2) As you pointed out, Hillary is not going to be on the ticket. She was an epically bad candidate, though probably would have made at least an average president. All the Democrats running this year are better campaigners and more likable.
3) The electoral college map just isn't there.
The chances of Trump (or any Republican) winning any states he lost in 2016 is very low. If Bill Weld were to win the nomination, it would be a very different race, but he's way too liberal to win the nomination. All the battleground states in 2020 will be in states Trump won. A very appealing Republican might be able to pick off New Hampshire or Nevada, but neither of those states are going to go for any Republican the current party would nominate.
The states Trump won that look shaky are:
Lean blue - Wisconsin, Michigan, Pennsylvania, and Iowa. All swung heavily blue in the midterms. Just losing two of these would be game over for him.
Toss ups - Arizona, Florida, and possibly North Carolina - Florida has a very corrupt Republican party willing to put their thumb on the scale very heavily, but there are many factors working against them. There has been hand wringing about the GOP trying to do a back door to cripple the initiative allowing ex-felons to vote, but Andrew Gillum said the language of the initiative is clear and the attempts will very likely lose in court. There are also a lot of Puerto Ricans in Florida now and they loath Trump and the Republicans.
Arizona and North Carolina have both seen some big demographic shifts and Democrats have become competitive. Also the Republicans left in Arizona are more often McCain type Republicans than the modern Republicans and they are not interested in more Trump.
Possibly in play - Texas, Montana, and Georgia - Demographic shifts have blued these states too. Republicans remain strong, especially in Texas and Georgia, but a point is coming when there will just be too many people willing to vote Democrat to stop these states from flipping. Montana has had a lot of people move there from California and is liberalizing. After the next census Montana may get a second congressional district and it will be because more liberal coasters have moved in.
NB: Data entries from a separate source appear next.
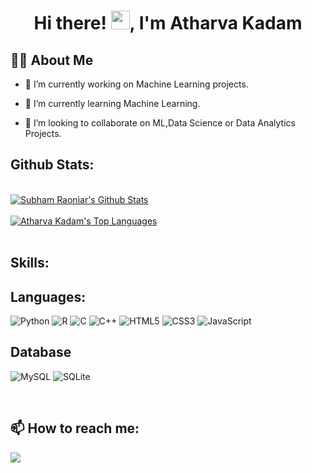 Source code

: 
<h1 align="center">Hi there! <img src="https://raw.githubusercontent.com/MartinHeinz/MartinHeinz/master/wave.gif" width="30px">, I'm Atharva Kadam</h1>


## 🙋‍♂️ About Me

- 🔭 I’m currently working on Machine Learning projects.

- 🌱 I’m currently learning Machine Learning.

- 👯 I’m looking to collaborate on ML,Data Science or Data Analytics Projects.
  
## Github Stats:
<br/>
<a href="https://github.com/Kadamatharva26/github-readme-stats"><img alt="Subham Raoniar's Github Stats" src="https://github-readme-stats.vercel.app/api?username=Kadamatharva26&show_icons=true&count_private=true&theme=react&hide_border=true&bg_color=0D1117" /></a>
<br />
<br />
<a href="https://github.com/Kadamatharva26/github-readme-stats"><img alt="Atharva Kadam's Top Languages" src="https://github-readme-stats.vercel.app/api/top-langs/?username=Kadamatharva26&langs_count=8&count_private=true&layout=compact&theme=react&hide_border=true&bg_color=0D1117" /></a>

<br/>
<br/>


## Skills:
## Languages:
<p float="left">
<img alt="Python" src="https://img.shields.io/badge/Python-FFD43B?style=for-the-badge&logo=python&logoColor=darkgreen" />
<img alt="R" src="https://img.shields.io/badge/r-%23276DC3.svg?style=for-the-badge&logo=r&logoColor=white"/>
<img alt="C" src="https://img.shields.io/badge/c-%2300599C.svg?style=for-the-badge&logo=c&logoColor=white"/>
<img alt="C++" src="https://img.shields.io/badge/c++-%2300599C.svg?style=for-the-badge&logo=c%2B%2B&logoColor=white"/>
<img alt="HTML5" src="https://img.shields.io/badge/html5-%23E34F26.svg?style=for-the-badge&logo=html5&logoColor=white"/>
<img alt="CSS3" src="https://img.shields.io/badge/css3-%231572B6.svg?style=for-the-badge&logo=css3&logoColor=white"/>
<img alt="JavaScript" src="https://img.shields.io/badge/javascript-%23323330.svg?style=for-the-badge&logo=javascript&logoColor=%23F7DF1E"/>
</p>

## Database
<p float="left">
<img alt="MySQL" src="https://img.shields.io/badge/MySQL-00000F?style=for-the-badge&logo=mysql&logoColor=white"/>
<img alt="SQLite" src ="https://img.shields.io/badge/sqlite-%2307405e.svg?style=for-the-badge&logo=sqlite&logoColor=white"/>
</p>
<br />

## 📫 How to reach me:
<p align="left">

<a href = "http://linkedin.com/in/atharva-kadam-2a647b1b2"><img src="https://img.icons8.com/fluent/48/000000/linkedin.png"/></a>


</p>





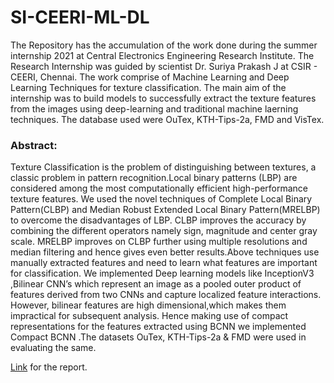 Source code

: # SI-CEERI-ML-DL
The Repository has the accumulation of the work done during the summer internship 2021 at Central Electronics Engineering Research Institute. The Research Internship was guided by scientist Dr. Suriya Prakash J at CSIR - CEERI, Chennai. The work comprise of Machine Learning and Deep Learning Techniques for texture classification.
The main aim of the internship was to build models to successfully extract the texture features from the images using deep-learning and traditional machine laerning techniques.
The database used were OuTex, KTH-Tips-2a, FMD and VisTex.

### Abstract:
Texture Classification is the problem of distinguishing between textures, a classic problem in pattern recognition.Local binary patterns (LBP) are considered among the most computationally efficient high-performance texture features. We used the novel techniques of Complete Local Binary Pattern(CLBP) and Median Robust Extended Local Binary Pattern(MRELBP) to overcome the disadvantages of LBP. CLBP improves the accuracy by combining the different operators namely sign, magnitude and center gray scale. MRELBP improves on CLBP further using multiple resolutions and median filtering and hence gives even better results.Above techniques use manually extracted features and need to learn what features are important for classification. We implemented Deep learning models like InceptionV3 ,Bilinear CNN’s which represent an image as a pooled outer product of features derived from two CNNs and capture localized feature interactions. However, bilinear features are high dimensional,which makes them impractical for subsequent analysis. Hence making use of compact representations for the features extracted using BCNN we implemented Compact BCNN .The datasets OuTex, KTH-Tips-2a & FMD were used in evaluating the same.

[Link](https://docs.google.com/document/d/1bIjKIv3eOZIGPFHHXYagqRVD54xtD-YErzpn5DDnTEk/edit?usp=sharing) for the report.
Montana Republicans are also more like Arizona Republicans than the Southern and Appalachian Republicans.
Trump and the Republicans can afford to lose 1, maybe 2 small states, but losing 1 larger state would be game over.
The Senate is the toughest thing for the Democrats. Their chances of winning a slim majority in 2020 is decent. But their odds of winning in a lot of red states would only happen in a wave election bigger than 2018. A wave election is possible and probably the best thing for the country. There needs to be a large scale demonstration that Trump style Republicanism is not going to be tolerated. That would send the Republicans back to the drawing board to try and rethink their brand. It might also rip apart the party.
Seeing the Republicans as we know them today go the way of other extremist political movements would be a very good thing for both the country and the world.
Indeed.
Then they are climate change deniers with no understanding of basic physics or the economics of renewables. "Killing certain types of energy" will not kill the economy, in fact the opposite.
Attempting to change the energy economy too quickly without the alternatives firmly in place could lead to chaos. Energy is deeply rooted in not just the world economy, but it literally holds the US dollar up because it's the world benchmark currency for crude oil. If oil became a minor commodity, it's unknown what would happen to the US dollar. It could go into free fall and we could see hyper inflation.
However, it's also imperative we move away from oil as quickly as we can without causing chaos. Climate issue aside, there are a lot of other reasons to do it. Burning oil reduces air quality and contributes to a lot of health problems and while we're not running out of oil, we are running out of cheap oil. The stuff left to develop is very expensive, and in some cases very risky to develop. Much of the oil being produced today is heavy oil that requires more refining to make into gasoline which is both more expensive and more energy waste.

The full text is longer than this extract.